» Task instructions: Retype every line of the data, keeping each word exactly.

» Data:

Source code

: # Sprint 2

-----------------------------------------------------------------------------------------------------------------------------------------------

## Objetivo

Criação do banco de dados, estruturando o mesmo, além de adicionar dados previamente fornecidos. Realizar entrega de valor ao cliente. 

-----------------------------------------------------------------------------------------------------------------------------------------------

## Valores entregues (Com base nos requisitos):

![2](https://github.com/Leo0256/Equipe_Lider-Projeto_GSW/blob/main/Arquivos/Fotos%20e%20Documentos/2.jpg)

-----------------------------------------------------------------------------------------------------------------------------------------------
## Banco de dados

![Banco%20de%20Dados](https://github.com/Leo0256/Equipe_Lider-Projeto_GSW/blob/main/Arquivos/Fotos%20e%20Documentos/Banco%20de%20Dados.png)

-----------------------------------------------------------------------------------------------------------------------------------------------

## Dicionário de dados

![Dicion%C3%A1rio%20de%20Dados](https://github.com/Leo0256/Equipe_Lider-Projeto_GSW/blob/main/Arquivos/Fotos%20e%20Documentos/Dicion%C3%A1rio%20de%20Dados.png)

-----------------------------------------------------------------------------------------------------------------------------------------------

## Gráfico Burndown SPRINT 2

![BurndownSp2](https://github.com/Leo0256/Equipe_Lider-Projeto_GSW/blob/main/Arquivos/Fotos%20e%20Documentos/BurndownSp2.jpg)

» Task answer:
Source code

: # Sprint 2

-----------------------------------------------------------------------------------------------------------------------------------------------

## Objetivo

Criação do banco de dados, estruturando o mesmo, além de adicionar dados previamente fornecidos. Realizar entrega de valor ao cliente. 

-----------------------------------------------------------------------------------------------------------------------------------------------

## Valores entregues (Com base nos requisitos):

![2](https://github.com/Leo0256/Equipe_Lider-Projeto_GSW/blob/main/Arquivos/Fotos%20e%20Documentos/2.jpg)

-----------------------------------------------------------------------------------------------------------------------------------------------
## Banco de dados

![Banco%20de%20Dados](https://github.com/Leo0256/Equipe_Lider-Projeto_GSW/blob/main/Arquivos/Fotos%20e%20Documentos/Banco%20de%20Dados.png)

-----------------------------------------------------------------------------------------------------------------------------------------------

## Dicionário de dados

![Dicion%C3%A1rio%20de%20Dados](https://github.com/Leo0256/Equipe_Lider-Projeto_GSW/blob/main/Arquivos/Fotos%20e%20Documentos/Dicion%C3%A1rio%20de%20Dados.png)

-----------------------------------------------------------------------------------------------------------------------------------------------

## Gráfico Burndown SPRINT 2

![BurndownSp2](https://github.com/Leo0256/Equipe_Lider-Projeto_GSW/blob/main/Arquivos/Fotos%20e%20Documentos/BurndownSp2.jpg)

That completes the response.